SUPPLIED RECORDS
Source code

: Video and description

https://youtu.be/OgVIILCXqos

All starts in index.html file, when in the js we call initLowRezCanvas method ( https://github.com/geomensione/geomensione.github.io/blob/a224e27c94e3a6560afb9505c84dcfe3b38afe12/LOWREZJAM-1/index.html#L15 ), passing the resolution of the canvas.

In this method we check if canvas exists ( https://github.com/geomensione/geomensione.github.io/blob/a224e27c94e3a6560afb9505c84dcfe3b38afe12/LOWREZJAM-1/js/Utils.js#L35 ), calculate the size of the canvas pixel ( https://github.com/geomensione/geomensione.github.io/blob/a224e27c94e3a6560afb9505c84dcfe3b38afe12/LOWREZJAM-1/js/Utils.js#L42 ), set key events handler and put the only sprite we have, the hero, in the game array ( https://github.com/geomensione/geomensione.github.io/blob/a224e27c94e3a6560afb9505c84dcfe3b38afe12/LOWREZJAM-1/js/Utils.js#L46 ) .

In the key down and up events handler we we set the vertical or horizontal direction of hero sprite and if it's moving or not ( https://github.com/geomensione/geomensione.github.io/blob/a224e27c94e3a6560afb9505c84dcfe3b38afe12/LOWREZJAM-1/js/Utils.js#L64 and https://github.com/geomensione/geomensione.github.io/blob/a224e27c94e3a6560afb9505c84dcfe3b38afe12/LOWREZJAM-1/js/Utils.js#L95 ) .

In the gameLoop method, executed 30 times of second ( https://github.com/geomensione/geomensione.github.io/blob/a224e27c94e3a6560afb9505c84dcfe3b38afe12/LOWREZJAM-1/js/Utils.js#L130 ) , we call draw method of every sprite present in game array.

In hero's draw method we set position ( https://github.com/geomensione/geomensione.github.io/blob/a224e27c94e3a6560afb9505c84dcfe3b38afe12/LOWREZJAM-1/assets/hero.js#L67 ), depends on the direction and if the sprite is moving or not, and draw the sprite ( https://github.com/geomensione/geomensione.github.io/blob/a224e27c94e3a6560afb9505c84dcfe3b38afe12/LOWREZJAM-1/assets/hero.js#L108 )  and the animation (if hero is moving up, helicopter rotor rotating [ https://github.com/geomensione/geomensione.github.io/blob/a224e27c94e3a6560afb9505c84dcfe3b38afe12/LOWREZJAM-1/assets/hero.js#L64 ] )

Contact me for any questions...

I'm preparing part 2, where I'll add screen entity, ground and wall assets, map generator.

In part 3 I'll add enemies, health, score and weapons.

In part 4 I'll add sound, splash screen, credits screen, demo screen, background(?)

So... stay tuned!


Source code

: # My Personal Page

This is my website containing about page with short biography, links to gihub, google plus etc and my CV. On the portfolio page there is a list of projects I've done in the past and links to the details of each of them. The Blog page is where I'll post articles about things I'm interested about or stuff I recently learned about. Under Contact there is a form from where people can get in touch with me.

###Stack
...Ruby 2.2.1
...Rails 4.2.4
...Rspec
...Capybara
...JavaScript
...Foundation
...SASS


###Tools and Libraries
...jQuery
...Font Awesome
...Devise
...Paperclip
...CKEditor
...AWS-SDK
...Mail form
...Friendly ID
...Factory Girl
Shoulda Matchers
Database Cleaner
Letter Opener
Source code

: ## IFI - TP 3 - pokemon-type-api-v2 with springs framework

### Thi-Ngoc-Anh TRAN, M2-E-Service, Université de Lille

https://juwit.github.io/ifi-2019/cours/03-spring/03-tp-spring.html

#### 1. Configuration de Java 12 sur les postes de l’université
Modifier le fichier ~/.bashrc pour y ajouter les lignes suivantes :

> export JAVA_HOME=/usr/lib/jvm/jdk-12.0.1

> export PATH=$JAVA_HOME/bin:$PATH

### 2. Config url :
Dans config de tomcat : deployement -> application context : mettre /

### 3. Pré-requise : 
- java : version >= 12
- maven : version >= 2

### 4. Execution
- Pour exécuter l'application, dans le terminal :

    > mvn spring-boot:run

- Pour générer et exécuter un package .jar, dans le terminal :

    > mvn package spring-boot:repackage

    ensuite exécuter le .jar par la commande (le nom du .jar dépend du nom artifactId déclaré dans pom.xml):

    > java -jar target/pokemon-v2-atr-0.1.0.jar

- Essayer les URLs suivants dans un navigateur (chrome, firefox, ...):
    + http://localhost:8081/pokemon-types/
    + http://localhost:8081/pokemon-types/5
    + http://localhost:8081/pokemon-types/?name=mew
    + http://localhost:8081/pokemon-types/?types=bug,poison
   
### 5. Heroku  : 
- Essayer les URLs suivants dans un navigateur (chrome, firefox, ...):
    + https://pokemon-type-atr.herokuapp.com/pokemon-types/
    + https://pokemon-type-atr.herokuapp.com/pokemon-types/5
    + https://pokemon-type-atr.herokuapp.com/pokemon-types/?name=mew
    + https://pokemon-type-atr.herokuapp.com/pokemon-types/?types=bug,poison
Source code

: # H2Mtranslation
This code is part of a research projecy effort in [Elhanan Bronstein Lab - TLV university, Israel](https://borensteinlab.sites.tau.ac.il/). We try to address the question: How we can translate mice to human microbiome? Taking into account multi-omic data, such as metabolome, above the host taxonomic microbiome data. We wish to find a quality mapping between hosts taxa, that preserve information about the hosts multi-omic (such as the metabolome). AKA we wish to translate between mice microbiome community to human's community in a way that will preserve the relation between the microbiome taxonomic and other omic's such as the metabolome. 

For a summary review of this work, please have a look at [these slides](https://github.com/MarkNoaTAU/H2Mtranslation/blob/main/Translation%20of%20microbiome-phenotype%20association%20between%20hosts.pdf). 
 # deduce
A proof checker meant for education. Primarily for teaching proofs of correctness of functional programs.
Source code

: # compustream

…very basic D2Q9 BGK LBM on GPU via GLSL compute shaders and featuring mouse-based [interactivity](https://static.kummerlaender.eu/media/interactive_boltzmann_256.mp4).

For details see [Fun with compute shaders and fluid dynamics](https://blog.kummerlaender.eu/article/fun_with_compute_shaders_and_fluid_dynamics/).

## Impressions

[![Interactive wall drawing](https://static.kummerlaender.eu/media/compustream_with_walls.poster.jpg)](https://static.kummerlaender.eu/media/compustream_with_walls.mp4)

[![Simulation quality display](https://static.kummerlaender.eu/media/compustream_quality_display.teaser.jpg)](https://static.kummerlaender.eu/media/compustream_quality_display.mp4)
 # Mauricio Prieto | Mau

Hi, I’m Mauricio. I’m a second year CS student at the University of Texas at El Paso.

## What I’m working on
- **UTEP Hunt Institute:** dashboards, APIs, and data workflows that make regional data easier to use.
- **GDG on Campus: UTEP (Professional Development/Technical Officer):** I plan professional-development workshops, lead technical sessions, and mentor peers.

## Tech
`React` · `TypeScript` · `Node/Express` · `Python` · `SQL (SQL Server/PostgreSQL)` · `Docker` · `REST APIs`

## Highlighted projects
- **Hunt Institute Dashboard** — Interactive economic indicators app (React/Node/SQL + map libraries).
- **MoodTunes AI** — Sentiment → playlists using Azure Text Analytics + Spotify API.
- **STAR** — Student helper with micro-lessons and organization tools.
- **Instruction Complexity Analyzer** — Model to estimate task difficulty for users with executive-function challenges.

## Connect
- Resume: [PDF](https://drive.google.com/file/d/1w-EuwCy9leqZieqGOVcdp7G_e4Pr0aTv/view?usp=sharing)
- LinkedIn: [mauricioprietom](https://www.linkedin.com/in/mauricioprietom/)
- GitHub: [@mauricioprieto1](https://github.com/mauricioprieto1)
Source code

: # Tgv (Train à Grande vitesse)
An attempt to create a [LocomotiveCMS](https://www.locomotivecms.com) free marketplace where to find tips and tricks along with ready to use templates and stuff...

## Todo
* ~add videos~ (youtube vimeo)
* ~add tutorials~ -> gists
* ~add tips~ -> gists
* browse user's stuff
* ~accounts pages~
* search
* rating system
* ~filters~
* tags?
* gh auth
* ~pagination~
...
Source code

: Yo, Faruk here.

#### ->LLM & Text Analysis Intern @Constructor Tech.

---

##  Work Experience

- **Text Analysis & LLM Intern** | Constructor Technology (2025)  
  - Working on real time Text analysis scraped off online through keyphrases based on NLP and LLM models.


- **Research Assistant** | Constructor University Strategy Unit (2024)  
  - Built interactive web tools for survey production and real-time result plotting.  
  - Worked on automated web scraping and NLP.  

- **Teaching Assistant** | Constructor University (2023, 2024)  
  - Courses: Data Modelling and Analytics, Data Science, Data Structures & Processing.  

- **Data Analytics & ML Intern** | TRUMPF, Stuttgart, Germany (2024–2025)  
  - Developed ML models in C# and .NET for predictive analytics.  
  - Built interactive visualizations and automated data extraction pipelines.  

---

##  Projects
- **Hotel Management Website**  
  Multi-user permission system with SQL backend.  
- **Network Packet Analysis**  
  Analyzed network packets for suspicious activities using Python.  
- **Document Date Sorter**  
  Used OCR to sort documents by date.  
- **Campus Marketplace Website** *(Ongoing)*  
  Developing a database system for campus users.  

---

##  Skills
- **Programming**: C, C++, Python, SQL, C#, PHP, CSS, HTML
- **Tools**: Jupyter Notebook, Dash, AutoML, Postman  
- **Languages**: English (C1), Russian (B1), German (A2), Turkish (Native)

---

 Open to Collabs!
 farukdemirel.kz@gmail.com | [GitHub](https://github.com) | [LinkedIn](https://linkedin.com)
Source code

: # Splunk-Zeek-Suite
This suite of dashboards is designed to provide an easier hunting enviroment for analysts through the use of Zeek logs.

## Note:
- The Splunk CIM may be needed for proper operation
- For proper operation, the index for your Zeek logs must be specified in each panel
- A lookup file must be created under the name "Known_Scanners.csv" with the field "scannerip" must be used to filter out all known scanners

TASK
Collect every line from the records above that contains the word "pokemon".

WRITTEN REPLY
: ## IFI - TP 3 - pokemon-type-api-v2 with springs framework
    > java -jar target/pokemon-v2-atr-0.1.0.jar
    + http://localhost:8081/pokemon-types/
    + http://localhost:8081/pokemon-types/5
    + http://localhost:8081/pokemon-types/?name=mew
    + http://localhost:8081/pokemon-types/?types=bug,poison
    + https://pokemon-type-atr.herokuapp.com/pokemon-types/
    + https://pokemon-type-atr.herokuapp.com/pokemon-types/5
    + https://pokemon-type-atr.herokuapp.com/pokemon-types/?name=mew
    + https://pokemon-type-atr.herokuapp.com/pokemon-types/?types=bug,poison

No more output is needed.